Top of Record set

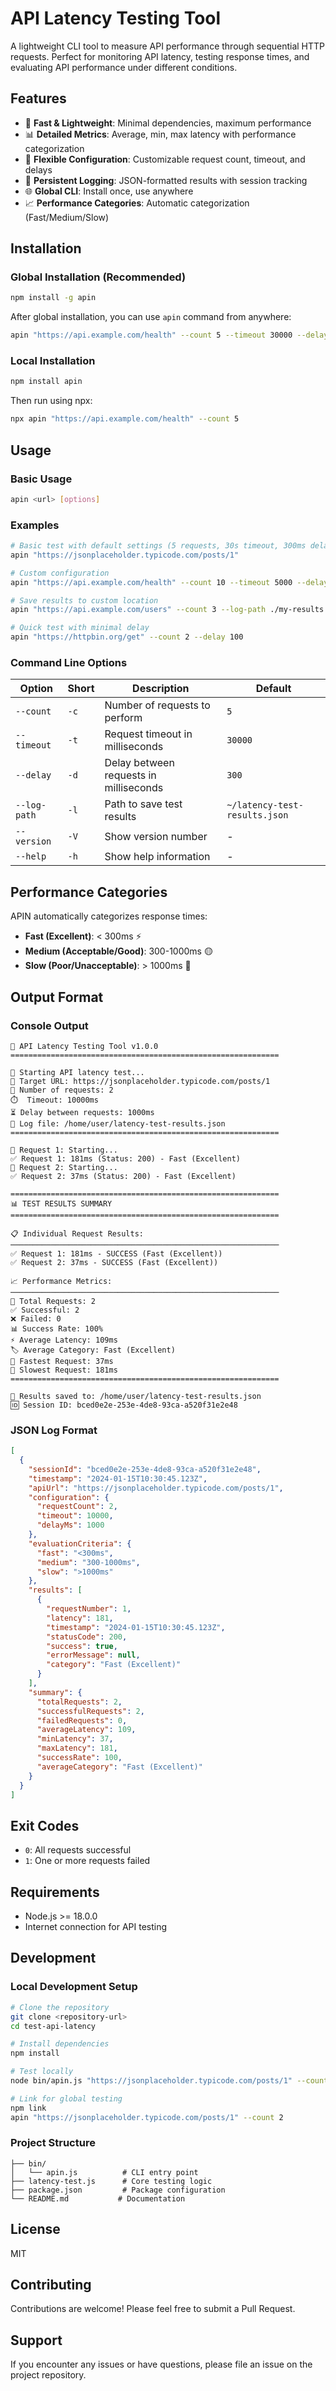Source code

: # API Latency Testing Tool

A lightweight CLI tool to measure API performance through sequential HTTP requests. Perfect for monitoring API latency, testing response times, and evaluating API performance under different conditions.

## Features

- 🚀 **Fast & Lightweight**: Minimal dependencies, maximum performance
- 📊 **Detailed Metrics**: Average, min, max latency with performance categorization
- 🎯 **Flexible Configuration**: Customizable request count, timeout, and delays
- 💾 **Persistent Logging**: JSON-formatted results with session tracking
- 🌐 **Global CLI**: Install once, use anywhere
- 📈 **Performance Categories**: Automatic categorization (Fast/Medium/Slow)

## Installation

### Global Installation (Recommended)

```bash
npm install -g apin
```

After global installation, you can use `apin` command from anywhere:

```bash
apin "https://api.example.com/health" --count 5 --timeout 30000 --delay 300
```

### Local Installation

```bash
npm install apin
```

Then run using npx:

```bash
npx apin "https://api.example.com/health" --count 5
```

## Usage

### Basic Usage

```bash
apin <url> [options]
```

### Examples

```bash
# Basic test with default settings (5 requests, 30s timeout, 300ms delay)
apin "https://jsonplaceholder.typicode.com/posts/1"

# Custom configuration
apin "https://api.example.com/health" --count 10 --timeout 5000 --delay 1000

# Save results to custom location
apin "https://api.example.com/users" --count 3 --log-path ./my-results.json

# Quick test with minimal delay
apin "https://httpbin.org/get" --count 2 --delay 100
```

### Command Line Options

| Option | Short | Description | Default |
|--------|-------|-------------|---------|
| `--count` | `-c` | Number of requests to perform | `5` |
| `--timeout` | `-t` | Request timeout in milliseconds | `30000` |
| `--delay` | `-d` | Delay between requests in milliseconds | `300` |
| `--log-path` | `-l` | Path to save test results | `~/latency-test-results.json` |
| `--version` | `-V` | Show version number | - |
| `--help` | `-h` | Show help information | - |

## Performance Categories

APIN automatically categorizes response times:

- **Fast (Excellent)**: < 300ms ⚡
- **Medium (Acceptable/Good)**: 300-1000ms 🟡
- **Slow (Poor/Unacceptable)**: > 1000ms 🔴

## Output Format

### Console Output
```
🔧 API Latency Testing Tool v1.0.0
============================================================

🎯 Starting API latency test...
📍 Target URL: https://jsonplaceholder.typicode.com/posts/1
🔢 Number of requests: 2
⏱️  Timeout: 10000ms
⏳ Delay between requests: 1000ms
💾 Log file: /home/user/latency-test-results.json
============================================================

🚀 Request 1: Starting...
✅ Request 1: 181ms (Status: 200) - Fast (Excellent)
🚀 Request 2: Starting...
✅ Request 2: 37ms (Status: 200) - Fast (Excellent)

============================================================
📊 TEST RESULTS SUMMARY
============================================================

📋 Individual Request Results:
────────────────────────────────────────────────────────────
✅ Request 1: 181ms - SUCCESS (Fast (Excellent))
✅ Request 2: 37ms - SUCCESS (Fast (Excellent))

📈 Performance Metrics:
────────────────────────────────────────────────────────────
🎯 Total Requests: 2
✅ Successful: 2
❌ Failed: 0
📊 Success Rate: 100%
⚡ Average Latency: 109ms
🏷️ Average Category: Fast (Excellent)
🚀 Fastest Request: 37ms
🐌 Slowest Request: 181ms
============================================================

💾 Results saved to: /home/user/latency-test-results.json
🆔 Session ID: bced0e2e-253e-4de8-93ca-a520f31e2e48
```

### JSON Log Format
```json
[
  {
    "sessionId": "bced0e2e-253e-4de8-93ca-a520f31e2e48",
    "timestamp": "2024-01-15T10:30:45.123Z",
    "apiUrl": "https://jsonplaceholder.typicode.com/posts/1",
    "configuration": {
      "requestCount": 2,
      "timeout": 10000,
      "delayMs": 1000
    },
    "evaluationCriteria": {
      "fast": "<300ms",
      "medium": "300-1000ms",
      "slow": ">1000ms"
    },
    "results": [
      {
        "requestNumber": 1,
        "latency": 181,
        "timestamp": "2024-01-15T10:30:45.123Z",
        "statusCode": 200,
        "success": true,
        "errorMessage": null,
        "category": "Fast (Excellent)"
      }
    ],
    "summary": {
      "totalRequests": 2,
      "successfulRequests": 2,
      "failedRequests": 0,
      "averageLatency": 109,
      "minLatency": 37,
      "maxLatency": 181,
      "successRate": 100,
      "averageCategory": "Fast (Excellent)"
    }
  }
]
```

## Exit Codes

- `0`: All requests successful
- `1`: One or more requests failed

## Requirements

- Node.js >= 18.0.0
- Internet connection for API testing

## Development

### Local Development Setup

```bash
# Clone the repository
git clone <repository-url>
cd test-api-latency

# Install dependencies
npm install

# Test locally
node bin/apin.js "https://jsonplaceholder.typicode.com/posts/1" --count 2

# Link for global testing
npm link
apin "https://jsonplaceholder.typicode.com/posts/1" --count 2
```

### Project Structure

```
├── bin/
│   └── apin.js          # CLI entry point
├── latency-test.js      # Core testing logic
├── package.json         # Package configuration
└── README.md           # Documentation
```

## License

MIT

## Contributing

Contributions are welcome! Please feel free to submit a Pull Request.

## Support

If you encounter any issues or have questions, please file an issue on the project repository.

Bottom of Record set

-- What to work on --
For the material above, state the number of lines that include the word "between". Leave out everything else.

-- Reply to the exercise --
2